I'm trying to filter a pandas dataframe so that I'm able to get the most recent data point for each account number in the dataframe. Here is an example of what the data looks like. I'm looking for an output of one instance of an account with the product and most recent date.
account_number product sale_date
0 123 rental 2021-12-01
1 423 rental 2021-10-01
2 513 sale 2021-11-02
3 123 sale 2022-01-01
4 513 sale 2021-11-30
I was trying to use groupby
and idxmax()
but it doesn't work with dates.
And I did want to change the dtype away from date time.
data_grouped = data.groupby('account_number')['sale_date'].max().idxmax()

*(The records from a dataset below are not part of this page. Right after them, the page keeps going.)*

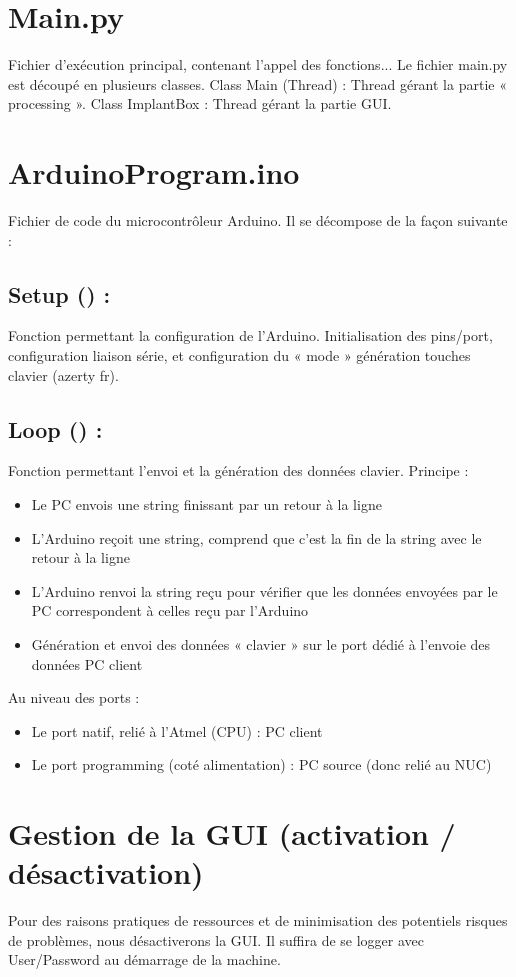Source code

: \section{Main.py}
Fichier d’exécution principal, contenant l’appel des fonctions...
Le fichier main.py est découpé en plusieurs classes.
Class Main (Thread) : Thread gérant la partie « processing ».
Class ImplantBox : Thread gérant la partie GUI.

\section{ArduinoProgram.ino}
Fichier de code du microcontrôleur Arduino. Il se décompose de la façon suivante :
\subsection{Setup () :}
Fonction permettant la configuration de l’Arduino. Initialisation des pins/port, configuration liaison série, et configuration du « mode » génération touches clavier (azerty fr).
\subsection{Loop () :}
Fonction permettant l’envoi et la génération des données clavier.
Principe :
\begin{itemize}
    \item Le PC envois une string finissant par un retour à la ligne
    \item L’Arduino reçoit une string, comprend que c’est la fin de la string avec le retour à la ligne
    \item L’Arduino renvoi la string reçu pour vérifier que les données envoyées par le PC correspondent à celles reçu par l’Arduino
    \item Génération et envoi des données « clavier » sur le port dédié à l’envoie des données PC client
\end{itemize}
Au niveau des ports :
\begin{itemize}
    \item Le port natif, relié à l’Atmel (CPU) : PC client
    \item Le port programming (coté alimentation) : PC source (donc relié au NUC)
\end{itemize}


\section{Gestion de la GUI (activation / désactivation)}
Pour des raisons pratiques de ressources et de minimisation des potentiels risques de problèmes, nous désactiverons la GUI. Il suffira de se logger avec User/Password au démarrage de la machine.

Any ideas would be awesome.
CodePudding user response:
It seems the sale_date
column has strings. If you convert it to datetime dtype, then you can use groupby
idxmax
:
df['sale_date'] = pd.to_datetime(df['sale_date'])
out = df.loc[df.groupby('account_number')['sale_date'].idxmax()]
Output:
account_number product sale_date
3 123 sale 2022-01-01
1 423 rental 2021-10-01
4 513 sale 2021-11-30
CodePudding user response:
Would the keyword 'first' work ? So that would be:
data.groupby('account_number')['sale_date'].first()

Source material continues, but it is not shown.